ECB Insight: Growing Dissension, SVB Fallout Make Retreat to Data-Dependence More Attractive

15 March 2023

By David Barwick – FRANKFURT (Econostream) – In considering what this week’s meeting of the European Central Bank Governing Council will bring, we start from the observations that a 50bp hike this week across the board is probably a given despite the Silicon Valley Bank insolvency, putting the spotlight on the post-March policy outlook, and that the Council is showing signs of increasing polarisation.


Whilst one could find opposing views even during the early days of the hiking cycle, the lines have now become more clearly drawn than at any previous point. A few dovish Council members have flouted a seldom-violated convention by publicly expressing resentment at some colleagues’ unabated enthusiasm for more tightening.

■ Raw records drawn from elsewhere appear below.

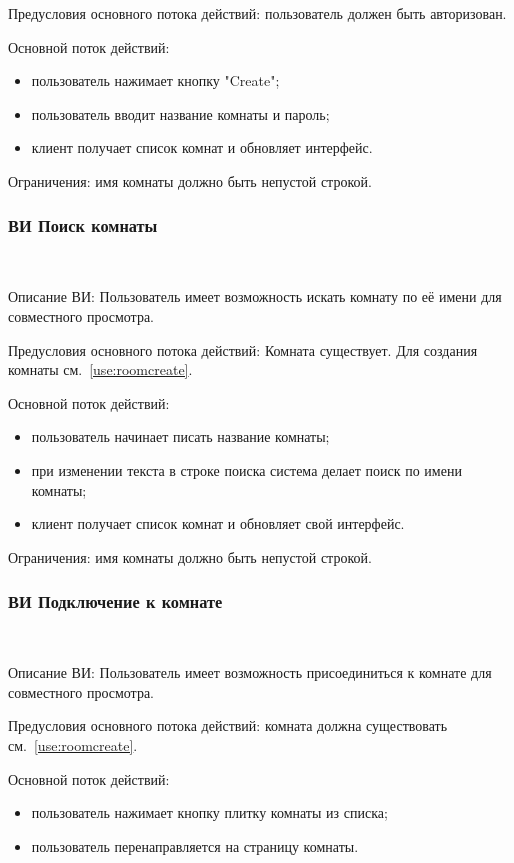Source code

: Предусловия основного потока действий: пользователь должен быть авторизован.
 
Основной поток действий:
\begin{itemize}
   \item пользователь нажимает кнопку "Create";
   \item пользователь вводит название комнаты и пароль;
   \item клиент получает список комнат и обновляет интерфейс.
\end{itemize}
 
Ограничения: имя комнаты должно быть непустой строкой.
 
\subsubsection{ВИ Поиск комнаты}~\par
Описание ВИ: Пользователь имеет возможность искать комнату по её имени для совместного просмотра.
 
Предусловия основного потока действий: Комната существует. Для создания комнаты см.~\ref{use:roomcreate}.
 
Основной поток действий:
\begin{itemize}
   \item пользователь начинает писать название комнаты;
   \item при изменении текста в строке поиска система делает поиск по имени комнаты;
   \item клиент получает список комнат и обновляет свой интерфейс.
\end{itemize}
 
Ограничения: имя комнаты должно быть непустой строкой.

\subsubsection{ВИ Подключение к комнате}~\par
\label{use:join}
Описание ВИ: Пользователь имеет возможность присоединиться к комнате для совместного просмотра.
 
Предусловия основного потока действий: комната должна существовать см.~\ref{use:roomcreate}.
 
Основной поток действий:
\begin{itemize}
   \item пользователь нажимает кнопку плитку комнаты из списка;
   \item пользователь перенаправляется на страницу комнаты.
\end{itemize}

This implies that the more concrete Thursday’s decision by the Council about what lies ahead, the less happy one faction is going to be, and the less likely that camp’s representatives will go on being the good soldiers they have been so far during the hiking cycle. In other words, the process of arriving at any precise forward-looking decision is set to turn at least a bit more arduous.


The ECB thus has an increased incentive to avoid to the extent possible the thorniest questions. These include the appropriate hiking pace going forward and in general how much more tightening is needed.


Given a certain trade-off here, President Christine Lagarde could aim for a compromise in which, to the extent the one question is answered hawkishly, the other gets a more dovish answer.


For example, she could (theoretically) indicate that the current 50bp pace is likely to be maintained in May, but at the same time offer no hint as to what to expect further out whilst also signaling that the ECB is increasingly aware of the need to start considering the risk of doing too much (the latter being a bone that might be thrown the way of the doves in any case).


There are a number of problems with this, including the additional SVB-related uncertainty, but the ECB was not in a good position anyway to provide as much guidance as this implies. However, that circumstance facilitates another outcome, just not one that involves going out on any limbs by repeating the conditional guidance of recent months or a variation thereof.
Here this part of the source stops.